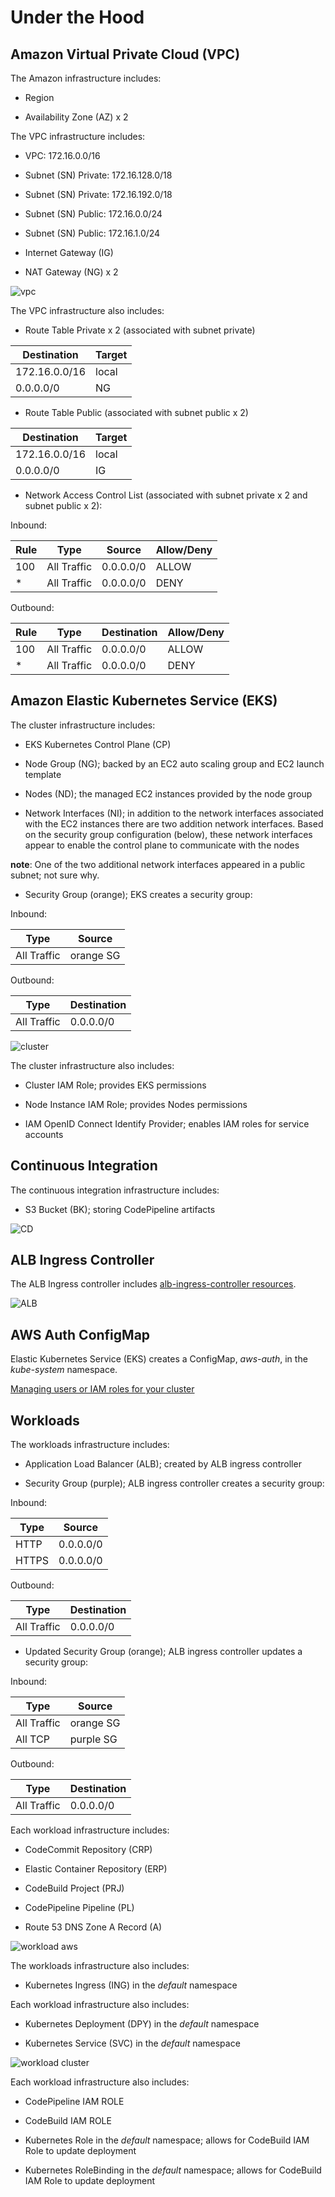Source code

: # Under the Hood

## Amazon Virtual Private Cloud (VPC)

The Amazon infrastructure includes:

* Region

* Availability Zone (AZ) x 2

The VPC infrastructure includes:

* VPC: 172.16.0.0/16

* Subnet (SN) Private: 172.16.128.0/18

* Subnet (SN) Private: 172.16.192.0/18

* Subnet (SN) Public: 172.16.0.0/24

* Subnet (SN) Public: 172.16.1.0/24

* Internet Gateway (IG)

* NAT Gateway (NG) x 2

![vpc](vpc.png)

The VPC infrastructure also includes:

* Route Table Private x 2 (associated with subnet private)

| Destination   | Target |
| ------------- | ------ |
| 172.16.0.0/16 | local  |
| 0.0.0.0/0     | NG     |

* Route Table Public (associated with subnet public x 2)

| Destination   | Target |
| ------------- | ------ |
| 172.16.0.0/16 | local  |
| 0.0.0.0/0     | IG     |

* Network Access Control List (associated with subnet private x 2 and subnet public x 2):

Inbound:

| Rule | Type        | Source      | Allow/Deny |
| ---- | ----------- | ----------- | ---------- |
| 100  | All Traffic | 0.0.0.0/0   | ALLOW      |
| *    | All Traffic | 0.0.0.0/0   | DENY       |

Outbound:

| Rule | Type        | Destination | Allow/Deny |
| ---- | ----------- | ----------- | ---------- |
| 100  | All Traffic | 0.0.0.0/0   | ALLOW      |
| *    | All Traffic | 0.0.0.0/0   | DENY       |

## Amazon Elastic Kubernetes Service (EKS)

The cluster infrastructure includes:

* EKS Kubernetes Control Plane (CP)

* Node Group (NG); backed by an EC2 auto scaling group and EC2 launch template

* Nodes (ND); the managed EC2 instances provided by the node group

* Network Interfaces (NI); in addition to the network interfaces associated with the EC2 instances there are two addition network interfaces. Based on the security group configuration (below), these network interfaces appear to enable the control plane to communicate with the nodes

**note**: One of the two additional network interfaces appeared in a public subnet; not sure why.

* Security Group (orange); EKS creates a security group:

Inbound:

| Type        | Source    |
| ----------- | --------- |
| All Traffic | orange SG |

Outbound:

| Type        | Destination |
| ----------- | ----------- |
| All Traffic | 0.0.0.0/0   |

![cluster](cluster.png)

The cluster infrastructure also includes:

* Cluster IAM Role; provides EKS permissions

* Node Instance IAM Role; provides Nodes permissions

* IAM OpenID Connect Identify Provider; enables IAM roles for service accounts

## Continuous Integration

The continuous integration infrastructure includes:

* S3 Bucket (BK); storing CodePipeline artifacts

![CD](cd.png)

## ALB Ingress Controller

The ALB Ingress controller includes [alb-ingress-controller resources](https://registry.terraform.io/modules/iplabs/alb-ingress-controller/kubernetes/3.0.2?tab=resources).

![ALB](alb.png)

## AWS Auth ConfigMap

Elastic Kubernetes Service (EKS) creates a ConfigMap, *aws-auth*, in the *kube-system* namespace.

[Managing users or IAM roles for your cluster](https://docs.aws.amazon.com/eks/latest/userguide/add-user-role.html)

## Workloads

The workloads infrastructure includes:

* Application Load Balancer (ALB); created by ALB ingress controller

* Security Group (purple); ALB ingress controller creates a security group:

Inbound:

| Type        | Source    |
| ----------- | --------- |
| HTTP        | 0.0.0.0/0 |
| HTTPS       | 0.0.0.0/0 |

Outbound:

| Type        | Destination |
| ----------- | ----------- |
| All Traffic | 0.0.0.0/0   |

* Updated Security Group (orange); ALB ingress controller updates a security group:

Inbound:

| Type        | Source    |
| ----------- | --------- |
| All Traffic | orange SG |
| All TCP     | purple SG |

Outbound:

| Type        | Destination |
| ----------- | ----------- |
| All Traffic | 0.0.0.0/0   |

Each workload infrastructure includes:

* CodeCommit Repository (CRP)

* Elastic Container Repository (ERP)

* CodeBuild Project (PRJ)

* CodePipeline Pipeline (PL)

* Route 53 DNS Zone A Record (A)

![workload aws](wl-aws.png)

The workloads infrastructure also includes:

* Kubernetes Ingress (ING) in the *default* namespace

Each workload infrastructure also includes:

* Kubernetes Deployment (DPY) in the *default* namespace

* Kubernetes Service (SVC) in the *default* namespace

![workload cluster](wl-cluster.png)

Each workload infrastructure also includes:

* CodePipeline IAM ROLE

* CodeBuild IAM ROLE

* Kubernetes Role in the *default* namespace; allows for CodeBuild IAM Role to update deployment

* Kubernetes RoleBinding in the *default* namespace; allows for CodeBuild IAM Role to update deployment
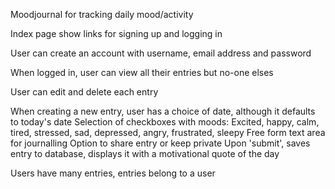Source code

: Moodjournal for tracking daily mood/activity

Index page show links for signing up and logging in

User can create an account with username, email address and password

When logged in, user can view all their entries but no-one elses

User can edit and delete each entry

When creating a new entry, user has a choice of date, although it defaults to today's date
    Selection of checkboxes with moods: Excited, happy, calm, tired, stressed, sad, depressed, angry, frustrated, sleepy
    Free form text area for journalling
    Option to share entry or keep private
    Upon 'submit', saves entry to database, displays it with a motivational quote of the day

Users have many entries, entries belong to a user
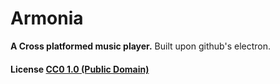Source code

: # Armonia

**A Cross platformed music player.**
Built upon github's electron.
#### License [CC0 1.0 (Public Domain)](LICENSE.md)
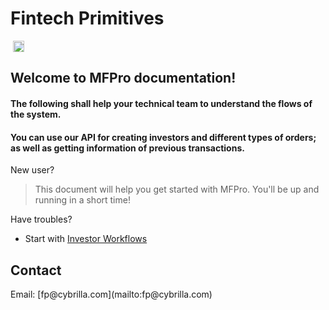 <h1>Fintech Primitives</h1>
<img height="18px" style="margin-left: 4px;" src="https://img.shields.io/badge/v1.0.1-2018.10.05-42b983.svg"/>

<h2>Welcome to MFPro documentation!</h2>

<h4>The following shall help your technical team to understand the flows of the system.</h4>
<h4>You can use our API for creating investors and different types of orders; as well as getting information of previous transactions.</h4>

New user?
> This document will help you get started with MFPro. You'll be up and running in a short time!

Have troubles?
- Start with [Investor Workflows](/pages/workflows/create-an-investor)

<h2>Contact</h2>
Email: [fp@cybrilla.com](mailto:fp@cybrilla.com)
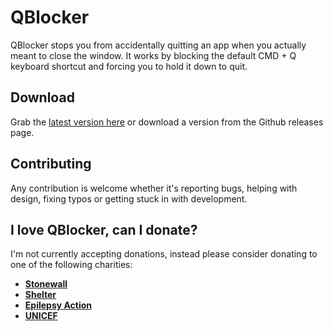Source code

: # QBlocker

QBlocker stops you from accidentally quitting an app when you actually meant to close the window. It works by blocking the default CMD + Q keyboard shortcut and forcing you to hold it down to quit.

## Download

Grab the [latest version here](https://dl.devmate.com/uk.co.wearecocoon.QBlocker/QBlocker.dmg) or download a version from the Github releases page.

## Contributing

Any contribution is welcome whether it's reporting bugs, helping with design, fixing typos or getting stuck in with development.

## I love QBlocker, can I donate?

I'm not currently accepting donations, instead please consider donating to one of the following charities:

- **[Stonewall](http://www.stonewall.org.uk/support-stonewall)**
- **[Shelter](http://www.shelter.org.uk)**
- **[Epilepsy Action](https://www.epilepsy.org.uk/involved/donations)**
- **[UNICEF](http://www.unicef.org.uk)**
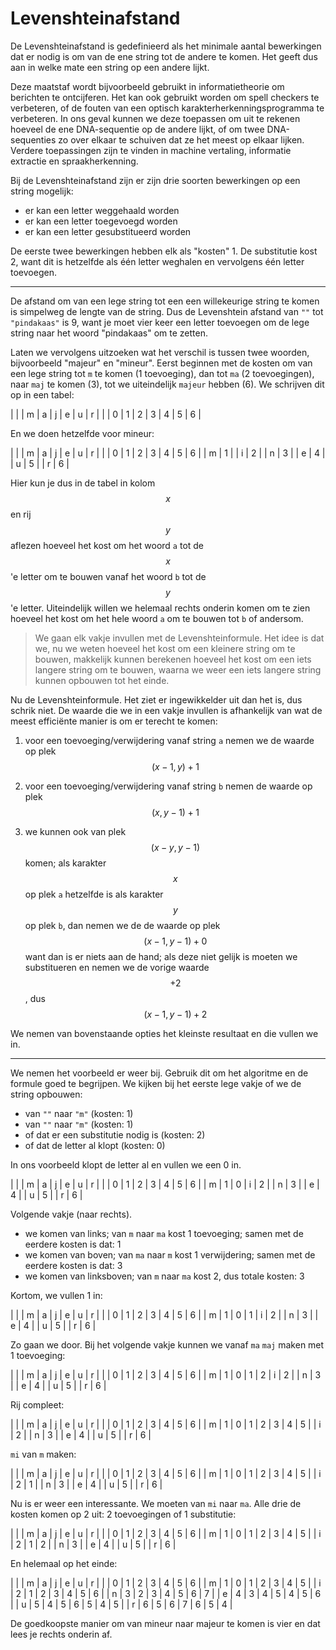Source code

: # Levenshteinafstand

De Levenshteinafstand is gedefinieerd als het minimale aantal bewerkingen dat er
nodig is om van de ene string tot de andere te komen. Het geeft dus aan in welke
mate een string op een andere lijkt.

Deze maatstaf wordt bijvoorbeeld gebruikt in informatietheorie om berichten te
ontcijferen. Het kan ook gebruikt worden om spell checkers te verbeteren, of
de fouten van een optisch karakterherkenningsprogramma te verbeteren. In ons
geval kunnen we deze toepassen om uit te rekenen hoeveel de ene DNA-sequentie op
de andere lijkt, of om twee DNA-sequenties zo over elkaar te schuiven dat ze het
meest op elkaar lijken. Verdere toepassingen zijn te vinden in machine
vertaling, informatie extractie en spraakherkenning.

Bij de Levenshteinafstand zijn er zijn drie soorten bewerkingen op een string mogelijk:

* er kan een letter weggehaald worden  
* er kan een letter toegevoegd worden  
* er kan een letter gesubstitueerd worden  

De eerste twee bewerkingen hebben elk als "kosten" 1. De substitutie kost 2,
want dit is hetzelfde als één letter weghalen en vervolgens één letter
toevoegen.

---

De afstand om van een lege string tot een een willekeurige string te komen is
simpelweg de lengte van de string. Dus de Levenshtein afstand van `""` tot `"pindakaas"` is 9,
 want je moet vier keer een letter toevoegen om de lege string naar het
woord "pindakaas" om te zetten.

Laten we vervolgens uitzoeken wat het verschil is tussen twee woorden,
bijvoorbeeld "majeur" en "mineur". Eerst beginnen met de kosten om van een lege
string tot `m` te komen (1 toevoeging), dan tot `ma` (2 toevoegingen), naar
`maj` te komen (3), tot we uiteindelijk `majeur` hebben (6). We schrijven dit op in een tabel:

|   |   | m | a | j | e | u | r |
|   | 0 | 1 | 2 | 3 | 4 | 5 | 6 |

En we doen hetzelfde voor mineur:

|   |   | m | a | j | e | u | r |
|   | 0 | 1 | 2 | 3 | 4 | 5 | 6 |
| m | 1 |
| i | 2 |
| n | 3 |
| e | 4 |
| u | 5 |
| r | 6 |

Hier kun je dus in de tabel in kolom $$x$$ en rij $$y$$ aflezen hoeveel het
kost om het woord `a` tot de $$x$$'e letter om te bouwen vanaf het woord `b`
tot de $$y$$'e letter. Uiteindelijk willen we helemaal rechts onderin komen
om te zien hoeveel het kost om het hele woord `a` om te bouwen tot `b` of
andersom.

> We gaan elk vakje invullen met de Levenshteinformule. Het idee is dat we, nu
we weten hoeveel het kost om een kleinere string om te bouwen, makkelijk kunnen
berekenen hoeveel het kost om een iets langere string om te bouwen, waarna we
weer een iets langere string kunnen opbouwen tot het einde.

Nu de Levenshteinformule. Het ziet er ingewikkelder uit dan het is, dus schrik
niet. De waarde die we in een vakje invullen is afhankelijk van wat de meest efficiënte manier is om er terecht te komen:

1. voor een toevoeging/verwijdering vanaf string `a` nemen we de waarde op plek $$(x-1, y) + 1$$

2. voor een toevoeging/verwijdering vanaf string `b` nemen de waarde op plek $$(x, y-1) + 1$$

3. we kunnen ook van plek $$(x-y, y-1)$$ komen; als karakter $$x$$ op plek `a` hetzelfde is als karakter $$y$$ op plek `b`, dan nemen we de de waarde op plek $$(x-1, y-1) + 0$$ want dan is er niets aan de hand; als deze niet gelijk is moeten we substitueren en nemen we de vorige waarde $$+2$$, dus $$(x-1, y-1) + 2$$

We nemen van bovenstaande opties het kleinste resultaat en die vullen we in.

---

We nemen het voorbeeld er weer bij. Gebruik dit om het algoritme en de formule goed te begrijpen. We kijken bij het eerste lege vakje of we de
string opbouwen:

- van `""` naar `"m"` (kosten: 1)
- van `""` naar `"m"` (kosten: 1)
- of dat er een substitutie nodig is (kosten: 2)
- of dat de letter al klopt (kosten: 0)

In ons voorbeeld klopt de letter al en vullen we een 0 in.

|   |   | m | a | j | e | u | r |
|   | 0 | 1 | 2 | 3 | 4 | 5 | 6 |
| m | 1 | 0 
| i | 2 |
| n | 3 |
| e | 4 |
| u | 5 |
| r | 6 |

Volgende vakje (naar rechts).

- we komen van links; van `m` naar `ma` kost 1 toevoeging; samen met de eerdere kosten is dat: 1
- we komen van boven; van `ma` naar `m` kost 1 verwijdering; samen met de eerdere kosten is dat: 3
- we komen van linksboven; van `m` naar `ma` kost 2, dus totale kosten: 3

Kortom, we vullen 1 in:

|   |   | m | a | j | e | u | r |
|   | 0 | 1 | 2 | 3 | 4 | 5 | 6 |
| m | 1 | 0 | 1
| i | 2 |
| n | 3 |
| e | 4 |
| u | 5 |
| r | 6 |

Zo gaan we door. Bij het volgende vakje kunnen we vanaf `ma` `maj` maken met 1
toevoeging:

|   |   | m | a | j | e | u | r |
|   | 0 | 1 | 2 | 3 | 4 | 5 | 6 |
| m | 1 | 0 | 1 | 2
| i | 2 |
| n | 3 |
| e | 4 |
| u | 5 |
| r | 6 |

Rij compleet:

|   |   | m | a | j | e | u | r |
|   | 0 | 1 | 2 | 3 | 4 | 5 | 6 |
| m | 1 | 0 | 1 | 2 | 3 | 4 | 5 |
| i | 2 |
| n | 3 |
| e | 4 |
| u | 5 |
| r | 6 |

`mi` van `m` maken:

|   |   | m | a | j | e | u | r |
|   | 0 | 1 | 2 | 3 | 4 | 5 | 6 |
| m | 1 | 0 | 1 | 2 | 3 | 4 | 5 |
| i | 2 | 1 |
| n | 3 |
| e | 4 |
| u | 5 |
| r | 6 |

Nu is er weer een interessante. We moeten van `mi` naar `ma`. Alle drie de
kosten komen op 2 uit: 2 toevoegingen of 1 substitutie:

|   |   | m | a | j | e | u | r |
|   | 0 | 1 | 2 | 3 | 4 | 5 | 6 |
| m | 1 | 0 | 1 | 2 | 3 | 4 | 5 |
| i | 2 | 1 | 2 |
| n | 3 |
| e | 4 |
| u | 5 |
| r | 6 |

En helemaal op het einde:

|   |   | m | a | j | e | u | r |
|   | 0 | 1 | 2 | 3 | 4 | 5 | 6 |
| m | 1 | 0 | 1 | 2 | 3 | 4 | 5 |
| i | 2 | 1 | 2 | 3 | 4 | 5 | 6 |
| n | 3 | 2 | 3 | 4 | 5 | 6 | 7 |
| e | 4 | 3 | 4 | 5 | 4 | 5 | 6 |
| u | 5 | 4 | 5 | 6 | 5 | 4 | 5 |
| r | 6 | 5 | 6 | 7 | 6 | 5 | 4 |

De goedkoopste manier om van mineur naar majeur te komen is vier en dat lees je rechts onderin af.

+ + + + +

• _Work order_: Search the records for the word "vanaf". Copy every line that has it.

• _Answer_:
kost om het woord `a` tot de $$x$$'e letter om te bouwen vanaf het woord `b`
1. voor een toevoeging/verwijdering vanaf string `a` nemen we de waarde op plek $$(x-1, y) + 1$$
2. voor een toevoeging/verwijdering vanaf string `b` nemen de waarde op plek $$(x, y-1) + 1$$
Zo gaan we door. Bij het volgende vakje kunnen we vanaf `ma` `maj` maken met 1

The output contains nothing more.